In-house secrets: On A.P. CM’s charges against Justice Ramana

Supreme Court must waive confidentiality rule and disclose reasons for rejecting A.P. CM’s charges.

March 27, 2021 12:02 am | Updated 12:04 pm IST

The Supreme Court has dealt with a grave matter concerning issues of judicial propriety with characteristic opaqueness. It has dismissed a complaint from Andhra Pradesh CM Y.S. Jagan Mohan Reddy, containing explosive allegations against CJI-designate Justice N.V. Ramana, but declined to disclose the findings of an in-house inquiry. The rejection was disclosed on the Court’s website on the day CJI S.A. Bobde recommended Justice Ramana as his successor. Going by procedure, a committee of three judges must have inquired into the charges. The lack of transparency is based on a 2003 judgment of the apex court that any inquiry under this procedure is meant only for “the information and satisfaction” of the CJI, and is not meant for the public. However, this may be an instance when not many will agree with the confidentiality norm. The allegations came from a person holding the high office of CM, and the crux of his grievance was that the A.P. High Court was hostile to him and his regime due to the influence wielded by Justice Ramana. Further, he accused the judge of proximity with Mr. Reddy’s political rivals and alleged involvement of his family members in a land scam that involved prior knowledge that Amaravati was to be declared the State’s capital and speculative buying of land there.

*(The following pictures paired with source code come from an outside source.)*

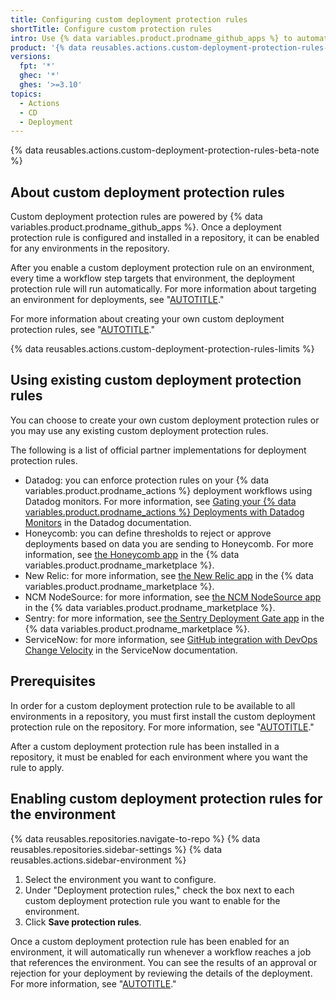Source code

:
 ```yaml
---
title: Configuring custom deployment protection rules
shortTitle: Configure custom protection rules
intro: Use {% data variables.product.prodname_github_apps %} to automate protecting deployments with third-party systems.
product: '{% data reusables.actions.custom-deployment-protection-rules-availability %}'
versions:
  fpt: '*'
  ghec: '*'
  ghes: '>=3.10'
topics:
  - Actions
  - CD
  - Deployment
---
```


{% data reusables.actions.custom-deployment-protection-rules-beta-note %}

## About custom deployment protection rules

Custom deployment protection rules are powered by {% data variables.product.prodname_github_apps %}. Once a deployment protection rule is configured and installed in a repository, it can be enabled for any environments in the repository.

After you enable a custom deployment protection rule on an environment, every time a workflow step targets that environment, the deployment protection rule will run automatically. For more information about targeting an environment for deployments, see "[AUTOTITLE](/actions/deployment/targeting-different-environments/using-environments-for-deployment)."

For more information about creating your own custom deployment protection rules, see "[AUTOTITLE](/actions/deployment/protecting-deployments/creating-custom-deployment-protection-rules)."

{% data reusables.actions.custom-deployment-protection-rules-limits %}

## Using existing custom deployment protection rules

You can choose to create your own custom deployment protection rules or you may use any existing custom deployment protection rules.

The following is a list of official partner implementations for deployment protection rules.

- Datadog: you can enforce protection rules on your {% data variables.product.prodname_actions %} deployment workflows using Datadog monitors. For more information, see [Gating your {% data variables.product.prodname_actions %} Deployments with Datadog Monitors](https://docs.datadoghq.com/continuous_integration/guides/github_gating/) in the Datadog documentation.
- Honeycomb: you can define thresholds to reject or approve deployments based on data you are sending to Honeycomb. For more information, see [the Honeycomb app](https://github.com/apps/honeycomb-io) in the {% data variables.product.prodname_marketplace %}.
- New Relic: for more information, see [the New Relic app](https://github.com/apps/new-relic-gate) in the {% data variables.product.prodname_marketplace %}.
- NCM NodeSource: for more information, see [the NCM NodeSource app](https://github.com/apps/ncm-nodesource) in the {% data variables.product.prodname_marketplace %}.
- Sentry: for more information, see [the Sentry Deployment Gate app](https://github.com/apps/sentry-deployment-gate) in the {% data variables.product.prodname_marketplace %}.
- ServiceNow: for more information, see [GitHub integration with DevOps Change Velocity](https://docs.servicenow.com/bundle/utah-devops/page/product/enterprise-dev-ops/concept/github-integration-dev-ops.html) in the ServiceNow documentation.

## Prerequisites

In order for a custom deployment protection rule to be available to all environments in a repository, you must first install the custom deployment protection rule on the repository. For more information, see "[AUTOTITLE](/apps/maintaining-github-apps/installing-github-apps)."

After a custom deployment protection rule has been installed in a repository, it must be enabled for each environment where you want the rule to apply.

## Enabling custom deployment protection rules for the environment

{% data reusables.repositories.navigate-to-repo %}
{% data reusables.repositories.sidebar-settings %}
{% data reusables.actions.sidebar-environment %}
1. Select the environment you want to configure.
1. Under "Deployment protection rules," check the box next to each custom deployment protection rule you want to enable for the environment.
1. Click **Save protection rules**.

Once a custom deployment protection rule has been enabled for an environment, it will automatically run whenever a workflow reaches a job that references the environment. You can see the results of an approval or rejection for your deployment by reviewing the details of the deployment. For more information, see "[AUTOTITLE](/actions/managing-workflow-runs/reviewing-deployments)."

There is little to commend the requirement of confidentiality in a probe of this nature, as the dismissal of the complaint ipso facto means that a serving CM has levelled false and motivated charges against a senior Supreme Court judge as well as those in the High Court. Mr. Reddy is surely in contempt of court if the committee found no merit in the allegations that he raised in a signed affidavit.

Should the confidentiality rule always hold the field? Is it possible to dismiss the allegations without disclosing who were heard as witnesses and what material was considered as evidence? Was Mr. Reddy given an opportunity to substantiate his charges? And, does he get to know the conclusions? The unsavoury charges are bound to come up in some form or the other again. The A.P. government has appealed against a High Court judgment that stayed a police investigation in the Amaravati land issue. Mr. Reddy faces prosecution in corruption cases himself. A key allegation against him is that his animosity towards Justice Ramana arises from an order that a Bench headed by the latter had passed, that cases involving elected representatives be expedited. In a separate development, the High Court had also ordered a CBI probe into social media posts targeting judges. The charges being bandied about are overtly political, and the episode has become unpleasant. Notwithstanding the confidentiality norm laid down for in-house probes, it behoves the Court to demonstrate that justice was both done and was seen to be done.